Here’s what happened when I left Joshua Tree: nothing.
I came home from a week in the desert with two unfinished songs and then I just stopped working on them. There are a lot of other things to do. There’s a website to feed, children coming and going, a freelance story to write, an aging dog who needs frequent walks. Life conspires against the tranquil stretches required for songwriting. Fierce adversaries like time and ridiculous adversaries like Facebook must be conquered daily. I am a weak opponent. This is why people hole up in hunting cabins and go on retreat and alienate their loved ones. Tom Waits says of family and career, ” It’s like having two dogs that hate each other and you have to take them for a walk every night.” I think that must be true for most people trying to straddle a domestic and a creative life. One thing I know for sure is it’s hard to get in the flow between a kid’s dentist appointment and dinnertime.
But I’m lucky. I know Gary Smith, who lives on a farm in New Hampshire with three sheep, a donkey, and a swimming pond. At Gary’s there is peace and quiet and a guest room. Amazingly, there is also a stash of electric guitars and amplifiers.
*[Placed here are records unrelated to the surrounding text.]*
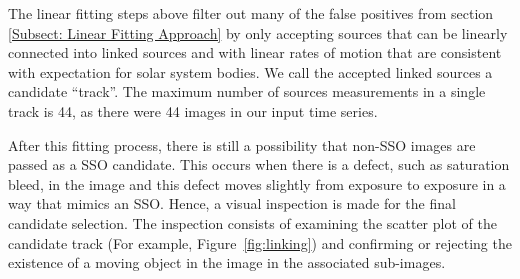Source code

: \documentclass{aastex631}
\begin{document}

The linear fitting steps above filter out many of the false positives from section \ref{Subsect: Linear Fitting Approach} by only accepting sources that can be linearly connected into linked sources and with linear rates of motion that are consistent with expectation for solar system bodies.
We call the accepted linked sources a candidate ``track''. 
The maximum number of sources measurements in a single track is 44, as there were 44 images in our input time series.



After this fitting process, there is still a possibility that non-SSO images are passed as a SSO candidate.
This occurs when there is a defect, such as saturation bleed, in the image and this defect moves slightly from exposure to exposure in a way that mimics an SSO.
Hence, a visual inspection is made for the final candidate selection.
The inspection consists of examining the scatter plot of the candidate track (For example, Figure~\ref{fig:linking}) and confirming or rejecting the existence of a moving object in the image in the associated sub-images.
\end{document}
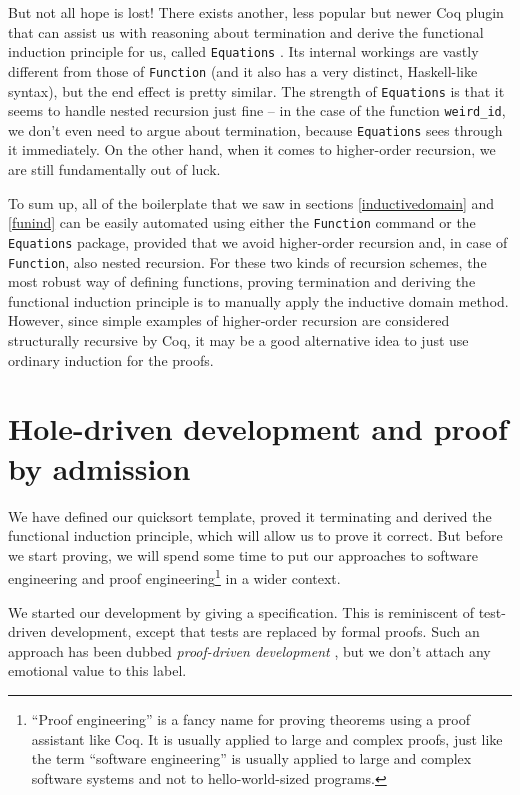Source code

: \documentclass[declaration,mgr,english,shortabstract]{iithesis}
\newcommand{\m}[1]{\texttt{#1}}
\begin{document}
But not all hope is lost! There exists another, less popular but newer Coq plugin that can assist us with reasoning about termination and derive the functional induction principle for us, called \m{Equations} \cite{Equations}. Its internal workings are vastly different from those of \m{Function} (and it also has a very distinct, Haskell-like syntax), but the end effect is pretty similar. The strength of \m{Equations} is that it seems to handle nested recursion just fine -- in the case of the function \m{weird\_id}, we don't even need to argue about termination, because \m{Equations} sees through it immediately. On the other hand, when it comes to higher-order recursion, we are still fundamentally out of luck.

To sum up, all of the boilerplate that we saw in sections \ref{inductivedomain} and \ref{funind} can be easily automated using either the \m{Function} command or the \m{Equations} package, provided that we avoid higher-order recursion and, in case of \m{Function}, also nested recursion. For these two kinds of recursion schemes, the most robust way of defining functions, proving termination and deriving the functional induction principle is to manually apply the inductive domain method. However, since simple examples of higher-order recursion are considered structurally recursive by Coq, it may be a good alternative idea to just use ordinary induction for the proofs.

\section{Hole-driven development and proof by admission} \label{byadmission}

We have defined our quicksort template, proved it terminating and derived the functional induction principle, which will allow us to prove it correct. But before we start proving, we will spend some time to put our approaches to software engineering and proof engineering\footnote{``Proof engineering'' is a fancy name for proving theorems using a proof assistant like Coq. It is usually applied to large and complex proofs, just like the term ``software engineering'' is usually applied to large and complex software systems and not to hello-world-sized programs.} in a wider context.

We started our development by giving a specification. This is reminiscent of test-driven development, except that tests are replaced by formal proofs. Such an approach has been dubbed \textit{proof-driven development} \cite{ProofDriven}, but we don't attach any emotional value to this label.
\end{document}
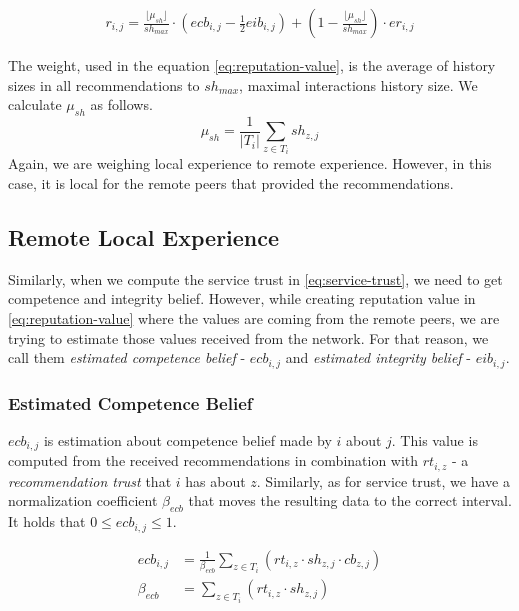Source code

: \begin{equation}
\label{eq:reputation-value}
\begin{split}
    r_{i, j}=\frac{\lfloor\mu_{sh}\rfloor}{sh_{max}} \cdot \left(ecb_{i,j}-\frac{1}{2} eib_{i, j}\right) + \left(1-\frac{\lfloor\mu_{sh}\rfloor}{sh_{max}}\right) \cdot er_{i,j}
\end{split}
\end{equation}

\noindent
The weight, used in the equation \ref{eq:reputation-value}, is the average of history sizes in all recommendations to $sh_{max}$, maximal interactions history size. 
We calculate $\mu_{sh}$ as follows.
\begin{equation}
    \mu_{sh} = \frac{1}{|T_{i}|} \sum_{z \in T_{i}} sh_{z, j}
\end{equation}
\noindent
Again, we are weighing local experience to remote experience. However, in this case, it is local for the remote peers that provided the recommendations.

\subsection{Remote Local Experience}
\label{subsec:remote-local-experience}
Similarly, when we compute the service trust in \ref{eq:service-trust}, we need to get competence and integrity belief.
However, while creating reputation value in \ref{eq:reputation-value} where the values are coming from the remote peers, we are trying to estimate those values received from the network.
For that reason, we call them \textit{estimated competence belief} - $ecb_{i,j}$ and \textit{estimated integrity belief} - $eib_{i,j}$.

\subsubsection{Estimated Competence Belief}
$ecb_{i,j}$ is estimation about competence belief made by $i$ about $j$. 
This value is computed from the received recommendations in combination with $rt_{i,z}$ - a \textit{recommendation trust} that $i$ has about $z$.
Similarly, as for service trust, we have a normalization coefficient $\beta_{ecb}$ that moves the resulting data to the correct interval.
It holds that $0 \leq ecb_{i,j} \leq 1$.

\begin{equation}
\label{eq:estimated-competence-belief}
\begin{split}
    ecb_{i,j} &= \frac{1}{\beta_{ecb}} \sum_{z \in T_{i}} \left(rt_{i, z} \cdot sh_{z, j} \cdot cb_{z, j}\right) \\
    \beta_{ecb} &= \sum_{z \in T_{i}} \left(rt_{i, z} \cdot sh_{z, j}\right)
\end{split}
\end{equation}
Gary used to be in the music business; he made records with people like the Pixies and Natalie Merchant and Throwing Muses and Juliana Hatfield. Now he runs a community radio station. His is the sort of farm where you will see a gold record hanging on the barn wall and a middle-aged woman trying to write songs. I went to Gary’s after a month of accomplishing nothing at home with a goal: I would write a chorus. In fact I did not write a chorus. I thought I was writing a chorus, but it turned out I was writing a bridge. How do I know it’s a bridge and not a chorus? I don’t know.
The not knowing is weird and uncomfortable and that’s when I remind myself what the Zen teacher Shunryu Suzuki said.
In the beginner’s mind there are many possibilities, in the expert’s mind there are few.